With one last soft, teasing kiss, he pulled back and I asked, “Why?”

“Uh . . . because then he’d just show up here and beat me up?”

I laughed and pushed against his stomach when he stole another kiss. “No, why did you do all this? It hasn’t even been a week since we’ve actually started talking, so why would you put up with me? I know I’ve embarrassed myself in front of you too many times to count since I first saw you, and we mostly argue, so why would you care to stick around to see what could happen? You could have your pick of girls, ones who wouldn’t have kids. I just—­I just don’t understand why you want to see where this goes so badly.”

Coen raised one eyebrow at me. “Don’t you?”

“I do, but I’m asking you.”

He stayed quiet for a few moments as he thought, and for a while, I didn’t think he would answer me. “I don’t do relationships, Reagan. I’ve just never been that guy . . . I’ve always thought they were pointless, to tell you the truth. I didn’t want to deal with the headache of them. And, Duchess, you are proving to be one massive headache that I can’t seem to get enough of.” He smiled, but it quickly fell.

This was so not going where I thought it’d been about to. “Then why?”

“You want to know why I want this? Why the guy who thinks relationships are a waste of time wants the girl who’s scared of them so goddamn bad?” When I nodded, he swallowed hard and looked away for a few seconds. When he finally looked back at me, his face was somber. “Because I found someone who chases away my demons just by looking at me. I had a girl more or less fall into my arms who can make me forget everything just by saying my name. Why wouldn’t I push for this?”

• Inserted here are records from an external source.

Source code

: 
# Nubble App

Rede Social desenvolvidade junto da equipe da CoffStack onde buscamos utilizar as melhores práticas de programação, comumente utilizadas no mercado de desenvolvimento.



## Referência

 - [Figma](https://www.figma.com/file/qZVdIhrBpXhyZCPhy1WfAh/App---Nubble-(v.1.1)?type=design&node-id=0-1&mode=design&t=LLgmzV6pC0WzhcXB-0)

My mouth fell open at his words, and I just sat there staring at him. I couldn’t figure out a response to such a soul-­baring confession, I only knew that I wanted to be her. It didn’t matter that I knew he was talking about me; in my mind, I was just Reagan. There was no way for me to be that person to someone else . . . but with the depth of emotion in his words . . . I knew he’d meant every single one of them.

“That is why I want this. That is why I put up with you when you’re being unreasonable. That is why—­after a week and a half since meeting you—­I would do anything to see where we could go. I’m not declaring my love for you, because I’m not in love with you . . . yet. But I’ve never met anyone like you. And that’s not some bullshit line meant to make you fall for me. I never expected to find you; I didn’t know someone like you existed. I never knew there could be a relief from the agony I go through every day, and I don’t know what I did to deserve it. But after having that relief, after having you near me . . . Reagan, I crave you. And I can tell you right now it isn’t just because you silence my demons. I crave the peace you give me, yeah . . . but I crave your laugh, your love for your son, and this more.” He cupped his hand around the side of my neck, and my breathing quickened as the place where he was touching warmed. If I looked down, I knew my arms would once again be covered in goose bumps. “You feel that.”

It wasn’t a question, but I still nodded my head slowly.

He took a deep breath in through his nose, and for the first time since he started explaining to me why he wanted this, his eyes left mine—­but only to fall over my face for a few seconds. “Did I just scare you with everything I said?”

“No,” I said so softly, I might have only mouthed it.

Coen’s lips formed a sad smile, and I cupped his face in my hands.

“You didn’t. I hadn’t . . . well I don’t know what I’d been expecting, but definitely not something that beautiful.”

“Beautiful?”

“Yeah, Coen, that was the most beautiful thing anyone has ever said to me. All of it—­including the demons.”

“You’re wondering about them,” he guessed.